Cuando el pueblo agredido traspasa ese umbral, es cuando empieza a reflexionar sobre lo que no le conviene seguir haciendo y por ende, irá recapacitando y a la vez desbrozando el camino de todos los aspectos contraproducentes que hasta entonces no tenía la certeza de que fuesen elementos que obturasen una correcta visión estratégica.
Se inicia, a partir de ese momento, una etapa en la cual se pasa de lo que hay que dejar de hacer a lo que hay que emprender.
Es en ese estadio donde los acontecimientos políticos empiezan a revolucionar, puesto que, emprender esa vía significa evolucionar hacia una práctica política. Es pasar de la teorización de la estrategia al desarrollo estratégico, lo cual no significa de ninguna manera que desaparezca el trabajo teórico e ideológico; necesario, vital y parte intrínseca del desarrollo estratégico en todo momento y circunstancia.
Al adentrarnos en ese ciclo de acción política, de desarrollo estratégico, existen unas mínimas reglas que son de obligada aplicación y que se resumen en saber medir y discernir en cada momento los objetivos alcanzables en relación a las fuerzas disponibles. Romper este axioma es sinónimo de abandono del ámbito político y arruinar toda posibilidad de elevarse a sujeto político por parte del grupo humano que comete el error.
Por todo ello es preceptivo, de entrada, poner en su sitio a los que obstruyen voluntariamente una puesta en marcha de una estrategia de liberación estatal digna de ese nombre. A los que en su día a día se dedican, a cambio de prebendas de todo tipo, a debilitar a este pueblo, haciéndole creer que fuera del institucionalismo impuesto y regulado por las fuerzas de ocupación, no existiese otro camino. Es eso o lanzarse al monte. De ese modo, dan por descontado de que no existe alternativa alguna diferente que no sea ser partícipes y actores del desarrollo institucional extranjero, imperialista y delictivo, dando por asentada la perpetuación de una situación de falta de soberanía y libertad, que, como pueblo, nos tuviésemos que resignar irremediablemente a ello, mientras ellos viven de ese negocio, haciéndose pasar por los adalides de lo correctamente político y vanguardia donde las haya, en cuanto a llevar a este pueblo a su meta más añorada y por la que generaciones han entregado lo mejor de sus vidas.
Es, ni más ni menos, un fraude, una impostura y una traición que debe ser denunciada y ser sus autores apartados de cualquier actividad que se precie de política.

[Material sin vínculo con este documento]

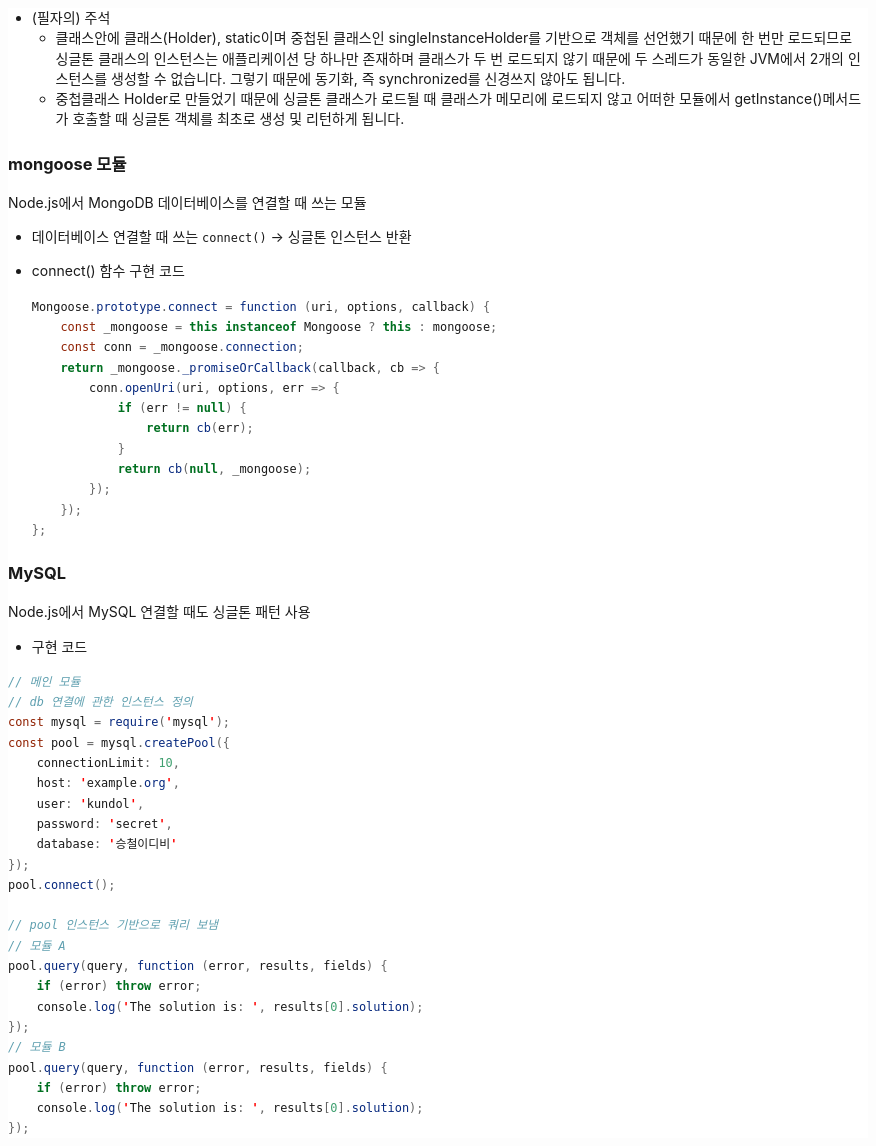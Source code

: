 - (필자의) 주석
    - 클래스안에 클래스(Holder), static이며 중첩된 클래스인 singleInstanceHolder를 기반으로 객체를 선언했기 때문에 한 번만 로드되므로 싱글톤 클래스의 인스턴스는 애플리케이션 당 하나만 존재하며 클래스가 두 번 로드되지 않기 때문에 두 스레드가 동일한 JVM에서 2개의 인스턴스를 생성할 수 없습니다. 그렇기 때문에 동기화, 즉 synchronized를 신경쓰지 않아도 됩니다.
    - 중첩클래스 Holder로 만들었기 때문에 싱글톤 클래스가 로드될 때 클래스가 메모리에 로드되지 않고 어떠한 모듈에서 getInstance()메서드가 호출할 때 싱글톤 객체를 최초로 생성 및 리턴하게 됩니다.

### mongoose 모듈

Node.js에서 MongoDB 데이터베이스를 연결할 때 쓰는 모듈

- 데이터베이스 연결할 때 쓰는 `connect()` → 싱글톤 인스턴스 반환
- connect() 함수 구현 코드
    
    ```java
    Mongoose.prototype.connect = function (uri, options, callback) {
        const _mongoose = this instanceof Mongoose ? this : mongoose;
        const conn = _mongoose.connection;
        return _mongoose._promiseOrCallback(callback, cb => {
            conn.openUri(uri, options, err => {
                if (err != null) {
                    return cb(err);
                }
                return cb(null, _mongoose);
            });
        });
    };
    ```
    

### MySQL

Node.js에서 MySQL 연결할 때도 싱글톤 패턴 사용

- 구현 코드

```java
// 메인 모듈
// db 연결에 관한 인스턴스 정의
const mysql = require('mysql');
const pool = mysql.createPool({
    connectionLimit: 10,
    host: 'example.org',
    user: 'kundol',
    password: 'secret',
    database: '승철이디비'
});
pool.connect();

// pool 인스턴스 기반으로 쿼리 보냄
// 모듈 A
pool.query(query, function (error, results, fields) {
    if (error) throw error;
    console.log('The solution is: ', results[0].solution);
});
// 모듈 B
pool.query(query, function (error, results, fields) {
    if (error) throw error;
    console.log('The solution is: ', results[0].solution);
});
```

El mismo pueblo tiene la suficiente capacidad y máxima responsabilidad, para mandarlos a todos ellos al estercolero de la historia.
De sus bocas y por sus hechos, no saldrá ningún posicionamiento que se convierta en el embrión ideológico que nos permitiese salirnos de la colonización mental en la cual nos han enjaulado.
Allá ellos, nosotros sí nos posicionamos; y nos posicionamos con las voces que expresan claramente que somos un Estado ocupado, que ese es nuestro primer problema social, con los que no dudan en discernir entre quienes conformamos el sujeto político de nuestra estatalidad y quienes pertenecen al otro, con los que no vacilan en cuanto a indicar cuál es nuestro marco territorial, con los que se muestran firmes en el llamamiento a reactivar la resistencia estatal frente a la ocupación, con los que tienen interiorizado que ninguna forma de estructuración política a la sombra de un Estado que no sea el nuestro debe aceptarse ni siquiera como paso intermedio, con los que alientan la puesta en marcha de un gobierno provisional que vehicule la resistencia hasta expulsar a los imperialistas de nuestras tierras, con los que expresan con nitidez que el imperialismo es delito y que al delito solo cabe combatirlo hasta erradicarlo.
La libertad es fuerza motriz de desarrollo y progreso y es nuestro objetivo estratégico, y esta, se la tendremos que arrancar a los que la tienen secuestrada.